┌──
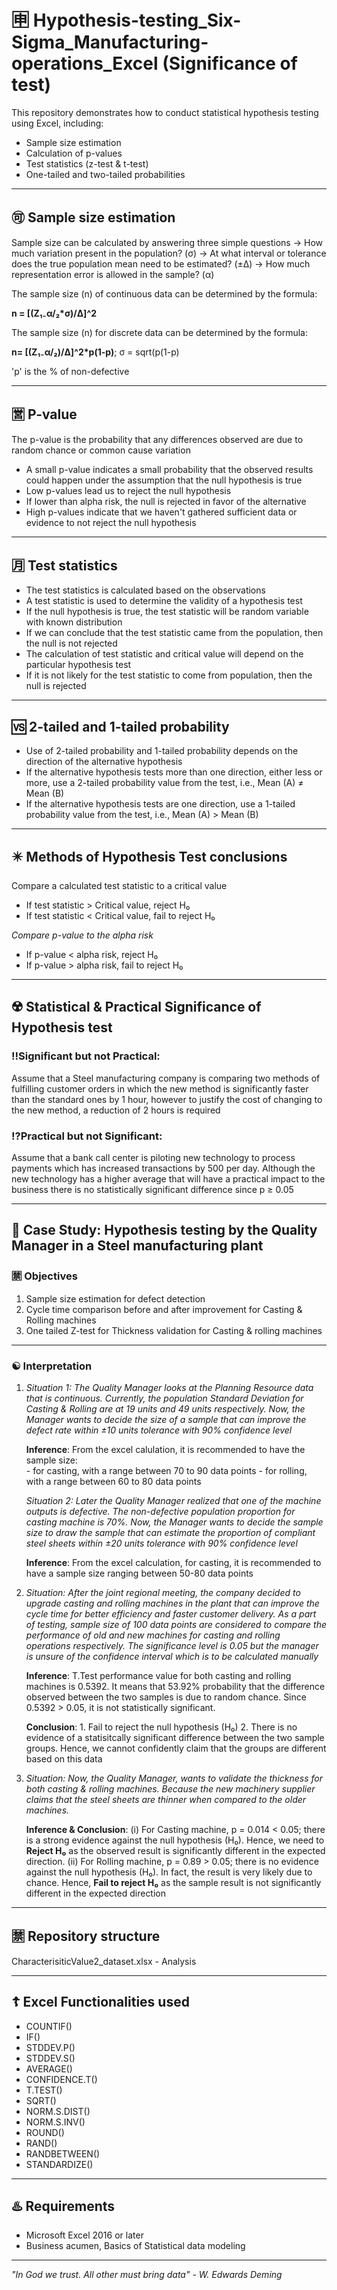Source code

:# 🈸 Hypothesis-testing_Six-Sigma_Manufacturing-operations_Excel (Significance of test)
This repository demonstrates how to conduct statistical hypothesis testing using Excel, including: 
- Sample size estimation
- Calculation of p-values
- Test statistics (z-test & t-test)
- One-tailed and two-tailed probabilities

---

## 🉑 Sample size estimation
Sample size can be calculated by answering three simple questions
-> How much variation present in the population? (σ)
-> At what interval or tolerance does the true population mean need to be estimated? (±Δ)
-> How much representation error is allowed in the sample? (α)

The sample size (n) of continuous data can be determined by the formula: 

**n = [(Z₁₋α/₂*σ)/Δ]^2**

The sample size (n) for discrete data can be determined by the formula:

**n= [(Z₁₋α/₂)/Δ]^2*p(1-p)**; σ = sqrt(p(1-p)

'p' is the % of non-defective

---

## 🈺 P-value
The p-value is the probability that any differences observed are due to random chance or common cause variation
- A small p-value indicates a small probability that the observed results could happen under the assumption that the null hypothesis is true
- Low p-values lead us to reject the null hypothesis
- If lower than alpha risk, the null is rejected in favor of the alternative
- High p-values indicate that we haven't gathered sufficient data or evidence to not reject the null hypothesis

---

## 🈷️ Test statistics
- The test statistics is calculated based on the observations
- A test statistic is used to determine the validity of a hypothesis test
- If the null hypothesis is true, the test statistic will be random variable with known distribution
- If we can conclude that the test statistic came from the population, then the null is not rejected
- The calculation of test statistic and critical value will depend on the particular hypothesis test
- If it is not likely for the test statistic to come from population, then the null is rejected

---

## 🆚 2-tailed and 1-tailed probability
- Use of 2-tailed probability and 1-tailed probability depends on the direction of the alternative hypothesis
- If the alternative hypothesis tests more than one direction, either less or more, use a 2-tailed probability value from the test, i.e., Mean (A) ≠ Mean (B)
- If the alternative hypothesis tests are one direction, use a 1-tailed probability value from the test, i.e., Mean (A) > Mean (B)

---

## ✴️ Methods of Hypothesis Test conclusions
Compare a calculated test statistic to a critical value
- If test statistic > Critical value, reject H₀
- If test statistic < Critical value, fail to reject H₀

*Compare p-value to the alpha risk*

- If p-value < alpha risk, reject H₀
- If p-value > alpha risk, fail to reject H₀

---

## ☢️ Statistical & Practical Significance of Hypothesis test
### ‼️Significant but not Practical:
Assume that a Steel manufacturing company is comparing two methods of fulfilling customer orders in which the new method is significantly faster than the standard ones by 1 hour, however to justify the cost of changing to the new method, a reduction of 2 hours is required

### ⁉️Practical but not Significant:
Assume that a bank call center is piloting new technology to process payments which has increased transactions by 500 per day. Although the new technology has a higher average that will have a practical impact to the business there is no statistically significant difference since p ≥ 0.05

---

## 🛃 Case Study: Hypothesis testing by the Quality Manager in a Steel manufacturing plant
### 🈲 Objectives

1. Sample size estimation for defect detection
2. Cycle time comparison before and after improvement for Casting & Rolling machines
3. One tailed Z-test for Thickness validation for Casting & rolling machines

---

### ☯️ Interpretation

1. *Situation 1: The Quality Manager looks at the Planning Resource data that is continuous. Currently, the population Standard Deviation for Casting & Rolling are at 19 units and 49 units respectively. Now, the Manager wants to decide the size of a sample that can improve the defect rate within ±10 units tolerance with 90% confidence level*

      **Inference**: From the excel calulation, it is recommended to have the sample size:  
                     - for casting, with a range between 70 to 90 data points
                     - for rolling, with a range between 60 to 80 data points

   *Situation 2: Later the Quality Manager realized that one of the machine outputs is defective. The non-defective population proportion for casting machine is 70%. Now, the Manager wants to decide the sample size to draw the sample that can estimate the proportion of compliant steel sheets within ±20 units tolerance with 90% confidence level*

      **Inference**: From the excel calculation, for casting, it is recommended to have a sample size ranging between 50-80 data points

2. *Situation: After the joint regional meeting, the company decided to upgrade casting and rolling machines in the plant that can improve the cycle time for better efficiency and faster customer delivery. As a part of testing, sample size of 100 data points are considered to compare the performance of old and new machines for casting and rolling operations respectively. The significance level is 0.05 but the manager is unsure of the confidence interval which is to be calculated manually*
   
      **Inference**: T.Test performance value for both casting and rolling machines is 0.5392. It means that 53.92% probability that the difference observed between the two                      samples is due to random chance. Since 0.5392 > 0.05, it is not statistically significant.
   
      **Conclusion**: 1. Fail to reject the null hypothesis (H₀)
                      2. There is no evidence of a statisitcally significant difference between the two sample groups. Hence, we cannot confidently claim that the groups                             are different based on this data

3. *Situation: Now, the Quality Manager, wants to validate the thickness for both casting & rolling machines. Because the new machinery supplier claims that the steel sheets are thinner when compared to the older machines.*

      **Inference & Conclusion**: (i) For Casting machine, p = 0.014 < 0.05; there is a strong evidence against the null hypothesis (H₀). Hence, we need to **Reject H₀** as                                       the observed result is significantly different in the expected direction.
                                  (ii) For Rolling machine, p = 0.89 > 0.05; there is no evidence against the null hypothesis (H₀). In fact, the result is very likely due                                          to chance. Hence, **Fail to reject H₀** as the sample result is not significantly different in the expected direction


---

## 🈲 Repository structure
CharacterisiticValue2_dataset.xlsx
     - Analysis

---

## ☦️ Excel Functionalities used
- COUNTIF()
- IF()
- STDDEV.P()
- STDDEV.S()
- AVERAGE()
- CONFIDENCE.T()
- T.TEST()
- SQRT()
- NORM.S.DIST()
- NORM.S.INV()
- ROUND()
- RAND()
- RANDBETWEEN()
- STANDARDIZE()

---

## ♨️ Requirements
- Microsoft Excel 2016 or later
- Business acumen, Basics of Statistical data modeling

---

*"In God we trust. All other must bring data" - W. Edwards Deming*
└──
EXERCISE >>
Look through the entries above and copy each line that has "performance" in it.

WRITTEN RESPONSE >>
2. *Situation: After the joint regional meeting, the company decided to upgrade casting and rolling machines in the plant that can improve the cycle time for better efficiency and faster customer delivery. As a part of testing, sample size of 100 data points are considered to compare the performance of old and new machines for casting and rolling operations respectively. The significance level is 0.05 but the manager is unsure of the confidence interval which is to be calculated manually*
      **Inference**: T.Test performance value for both casting and rolling machines is 0.5392. It means that 53.92% probability that the difference observed between the two                      samples is due to random chance. Since 0.5392 > 0.05, it is not statistically significant.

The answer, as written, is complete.